*Your goal*.
State how many lines of the records contain the string "staging", and give no other information.

◆ ◆ ◆ ◆ ◆ ◆ ◆

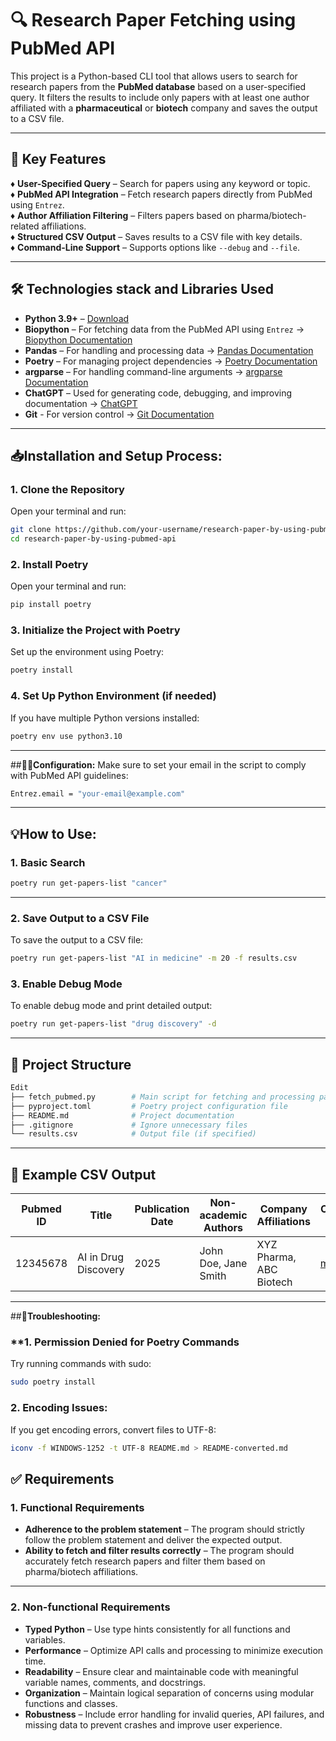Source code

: # 🔍 Research Paper Fetching using PubMed API

This project is a Python-based CLI tool that allows users to search for research papers from the **PubMed database** based on a user-specified query. It filters the results to include only papers with at least one author affiliated with a **pharmaceutical** or **biotech** company and saves the output to a CSV file.

---

## 🔑 **Key Features**
♦️ **User-Specified Query** – Search for papers using any keyword or topic.  
♦️ **PubMed API Integration** – Fetch research papers directly from PubMed using `Entrez`.  
♦️ **Author Affiliation Filtering** – Filters papers based on pharma/biotech-related affiliations.  
♦️ **Structured CSV Output** – Saves results to a CSV file with key details.  
♦️ **Command-Line Support** – Supports options like `--debug` and `--file`.  

---

## 🛠️ **Technologies stack and Libraries Used**
- **Python 3.9+** – [Download](https://www.python.org/downloads/)  
- **Biopython** – For fetching data from the PubMed API using `Entrez` → [Biopython Documentation](https://biopython.org/wiki/Main_Page)  
- **Pandas** – For handling and processing data → [Pandas Documentation](https://pandas.pydata.org/)  
- **Poetry** – For managing project dependencies → [Poetry Documentation](https://python-poetry.org/)  
- **argparse** – For handling command-line arguments → [argparse Documentation](https://docs.python.org/3/library/argparse.html)  
- **ChatGPT** – Used for generating code, debugging, and improving documentation → [ChatGPT](https://chat.openai.com)  
- **Git** - For version control → [Git Documentation](https://git-scm.com/doc)
---

## 📥**Installation and Setup Process:**
### **1. Clone the Repository**
Open your terminal and run:
```bash
git clone https://github.com/your-username/research-paper-by-using-pubmed-api.git
cd research-paper-by-using-pubmed-api
```

### **2. Install Poetry**
Open your terminal and run:
```bash
pip install poetry
```
### **3. Initialize the Project with Poetry**
Set up the environment using Poetry:
```bash
poetry install
```

### **4. Set Up Python Environment (if needed)**
If you have multiple Python versions installed:
```bash
poetry env use python3.10
```
---

##🧑‍🔧**Configuration:**
Make sure to set your email in the script to comply with PubMed API guidelines:
```bash
Entrez.email = "your-email@example.com"
```
---

## **💡How to Use:**
### **1. Basic Search**
```bash
poetry run get-papers-list "cancer"
```
---

### **2. Save Output to a CSV File**
To save the output to a CSV file:
```bash
poetry run get-papers-list "AI in medicine" -m 20 -f results.csv
```

### **3. Enable Debug Mode**
To enable debug mode and print detailed output:
```bash
poetry run get-papers-list "drug discovery" -d
```
---

## **🔗 Project Structure**
```bash
Edit
├── fetch_pubmed.py        # Main script for fetching and processing papers
├── pyproject.toml         # Poetry project configuration file
├── README.md              # Project documentation
├── .gitignore             # Ignore unnecessary files
└── results.csv            # Output file (if specified)
```

----

## 📝 **Example CSV Output**
| Pubmed ID | Title | Publication Date | Non-academic Authors | Company Affiliations | Corresponding Author Email |
|-----------|-------|------------------|-----------------------|----------------------|----------------------------|
| 12345678  | AI in Drug Discovery | 2025 | John Doe, Jane Smith | XYZ Pharma, ABC Biotech | mkaif0262@gmail.com |

----

##🔧**Troubleshooting:**
### **1. Permission Denied for Poetry Commands
Try running commands with sudo:
```bash
sudo poetry install
```

### **2. Encoding Issues:**
If you get encoding errors, convert files to UTF-8:
```bash
iconv -f WINDOWS-1252 -t UTF-8 README.md > README-converted.md
```

## ✅ **Requirements**
### **1. Functional Requirements**
- **Adherence to the problem statement** – The program should strictly follow the problem statement and deliver the expected output.  
- **Ability to fetch and filter results correctly** – The program should accurately fetch research papers and filter them based on pharma/biotech affiliations.  

---

### **2. Non-functional Requirements**
- **Typed Python** – Use type hints consistently for all functions and variables.  
- **Performance** – Optimize API calls and processing to minimize execution time.  
- **Readability** – Ensure clear and maintainable code with meaningful variable names, comments, and docstrings.  
- **Organization** – Maintain logical separation of concerns using modular functions and classes.  
- **Robustness** – Include error handling for invalid queries, API failures, and missing data to prevent crashes and improve user experience.  








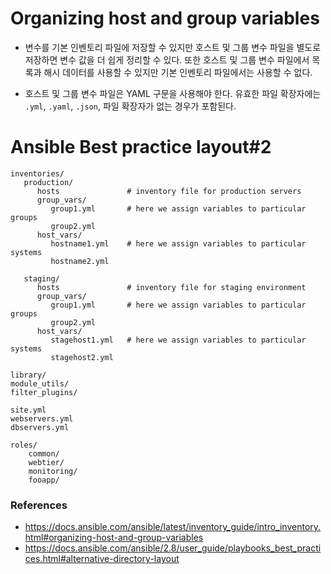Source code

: # Organizing host and group variables

- 변수를 기본 인벤토리 파일에 저장할 수 있지만 호스트 및 그룹 변수 파일을 별도로 저장하면 변수 값을 더 쉽게 정리할 수 있다. 또한 호스트 및 그룹 변수 파일에서 목록과 해시 데이터를 사용할 수 있지만 기본 인벤토리 파일에서는 사용할 수 없다.

- 호스트 및 그룹 변수 파일은 YAML 구문을 사용해야 한다. 유효한 파일 확장자에는 `.yml`, `.yaml`, `.json`, 파일 확장자가 없는 경우가 포함된다. 

# Ansible Best practice layout#2

```
inventories/
   production/
      hosts               # inventory file for production servers
      group_vars/
         group1.yml       # here we assign variables to particular groups
         group2.yml
      host_vars/
         hostname1.yml    # here we assign variables to particular systems
         hostname2.yml

   staging/
      hosts               # inventory file for staging environment
      group_vars/
         group1.yml       # here we assign variables to particular groups
         group2.yml
      host_vars/
         stagehost1.yml   # here we assign variables to particular systems
         stagehost2.yml

library/
module_utils/
filter_plugins/

site.yml
webservers.yml
dbservers.yml

roles/
    common/
    webtier/
    monitoring/
    fooapp/

```


### References
- https://docs.ansible.com/ansible/latest/inventory_guide/intro_inventory.html#organizing-host-and-group-variables
- https://docs.ansible.com/ansible/2.8/user_guide/playbooks_best_practices.html#alternative-directory-layout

◆ ◆ ◆ ◆ ◆ ◆ ◆

*Solution for this task*.
2